# NRA membership



## TJN66 (Aug 29, 2004)

Good evening,
I wanted to know if any of you are members of the NRA? Do you feel that they are worth joining for someone that is just starting out and learning about guns. Hubby and I are both on board for learning about shooting, target practice and general gun safety. Is this the association that can do this for us?
Thank you so much for all your answers.
Tammy


----------



## Paquebot (May 10, 2002)

The replies here may be quite confusing. Those with a homesteader attitude are often looked upon as a prime example of hunters, sportsmen, home and family protectors, and others most expected to keep and bear arms. I have been a life member for over 50 years and have more rights to bear arms than when I first joined. During all that time, I have watched that organization continue to assure that it stays that way. And yet, you will find many on this forum who will always try to discredit it. You will find their excuses most interesting and cause you also to shake your head in wonder. 

Martin


----------



## Micheal (Jan 28, 2009)

I'm no longer a member.
I quit them along with AARP - when an org gets to pressing their political veiws, etc they don't need my support.....
You could try finding a "local" gun club in your area for a "hands-on" experience....


----------



## Cabin Fever (May 10, 2002)

Like Paquebot, I have been an NRA Life Member for a long time, since 1976. Back then, the Life Membership was $200 - which was a big chunk of change for a poor grad student. I have actually saved money by becoming a Life member since I beleive the current annual membership fee is around $35 (+/-).

I, for one, am glad that the NRA is political.
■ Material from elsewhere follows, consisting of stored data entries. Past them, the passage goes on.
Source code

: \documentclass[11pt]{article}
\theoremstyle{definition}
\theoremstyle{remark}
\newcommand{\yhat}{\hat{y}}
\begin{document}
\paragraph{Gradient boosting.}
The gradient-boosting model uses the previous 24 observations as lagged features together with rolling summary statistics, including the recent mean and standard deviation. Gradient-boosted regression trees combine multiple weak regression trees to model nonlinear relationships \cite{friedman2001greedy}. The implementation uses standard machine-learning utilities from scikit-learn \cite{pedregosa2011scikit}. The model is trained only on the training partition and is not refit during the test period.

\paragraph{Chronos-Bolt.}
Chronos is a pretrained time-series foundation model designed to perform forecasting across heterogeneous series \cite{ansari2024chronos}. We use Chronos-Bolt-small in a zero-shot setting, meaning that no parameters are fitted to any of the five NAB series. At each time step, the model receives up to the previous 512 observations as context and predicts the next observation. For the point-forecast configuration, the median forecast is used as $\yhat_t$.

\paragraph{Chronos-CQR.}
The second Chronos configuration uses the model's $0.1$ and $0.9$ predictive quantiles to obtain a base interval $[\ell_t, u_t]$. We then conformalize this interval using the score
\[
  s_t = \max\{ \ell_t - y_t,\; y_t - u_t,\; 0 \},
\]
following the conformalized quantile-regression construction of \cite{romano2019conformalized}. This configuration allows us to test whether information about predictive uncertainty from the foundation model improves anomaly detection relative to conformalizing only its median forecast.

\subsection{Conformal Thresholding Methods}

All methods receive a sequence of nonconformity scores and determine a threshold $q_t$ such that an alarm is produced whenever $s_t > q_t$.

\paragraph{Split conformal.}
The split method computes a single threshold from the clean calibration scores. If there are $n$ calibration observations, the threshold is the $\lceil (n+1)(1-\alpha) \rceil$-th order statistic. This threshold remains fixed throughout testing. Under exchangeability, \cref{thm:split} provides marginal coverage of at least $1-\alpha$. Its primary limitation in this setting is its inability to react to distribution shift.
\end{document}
They have done more than any other organization to preserve our right to bear arms and fight unconsititutional bills in Congress. It you want something, non-political subscribe to Field and Stream or some such mag.

Besides it's wonderful magazines and politcal prowess, the NRA is the leading US organization for teaching firearm safety to children and self-protection for women. I am proud to be a member of the NRA.


----------



## machinistmike (Oct 16, 2011)

only thing the NRA is going to do for you is send you political rants and try to scare you into giving them more money. If you are looking for an organization to teach you about gun use, safety, etc. look for a local club that specifically states it does that. The NRA is just another lobby group. They are a waste IMO and I too quit them long ago. Save your money.


----------



## Cabin Fever (May 10, 2002)

Check out this webpage ==> Programs

It will give you a good idea of what the NRA can do for you and others.


----------



## DavidUnderwood (Jul 5, 2007)

Without the "Lobby Group" we would long ago have
lost our right of private gun ownership. Constantly
somewhere an ordinance or local law is passed to
restrict 2nd amendment rights. NRA is the only org
big and strong to fight them off. Dam right they are
political. Thats what it takes. And it takes oodles
of money. Whether you become a member is up to
you. But NRA will still defend your rights.
Maenwhile machinistmike can enjoy his free ride.


----------



## machinistmike (Oct 16, 2011)

DavidUnderwood said:


> Without the "Lobby Group" we would long ago have
> lost our right of private gun ownership. Constantly
> somewhere an ordinance or local law is passed to
> restrict 2nd amendment rights. NRA is the only org
> ...


oh please with this free ride nonsense. Every company that makes anything gun related gives to the NRA and any other gun lobby. These companies get that money from me, you, and anyone else that purchase their products. The op asked if the NRA was a good fit for her and her husband to learn the ropes of gun use, etc. and the NRA is geared more towards the political side of guns. She would be better served by a local club. You give your money to whomever you want and I'll do the same.


----------



## poorboy (Apr 15, 2006)

has cost me a nice chunk of change over the years,buttt I feel good about it because of my so small a contribution annually my grandkids just might enjoy the same rights we do today...Without the NRA's vigilance and untiring efforts we would be in the same shape as the people of Australia..and just a short step from England where firearm ownership and use is almost nil with the bans and restrictions they have..If I could have came up with a life membership fee 30 yrs; ago I would've, but I'm glad I've maintained my annual fees. It's called putting your money where your mouth is. Some just naysay and do nothing to help...Stand together or fail, the NRA is the best organization around to preserve out rights. Plus membership offers some nice perks! At least I like to think of the magazine I receive every month as one, plus the others.


----------



## BlueCollarBelle (Oct 26, 2011)

I think the NRA is a great organization. They have many programs you might be interested in. Also check out the Amateur Trapshooting Association. They sponsor trap shoots across the country. I love the sport and it is a great way for new shooters to get experience with a gun while meeting many people at the range.


----------



## alleyyooper (Apr 22, 2005)

If you were to go to my sportsman club for lessons you would be taught all about gun saftey first by a NRA member per NRA guidelines. Once you past thru the saftey part you would be taught again by a NRA member and by NRA guide lines.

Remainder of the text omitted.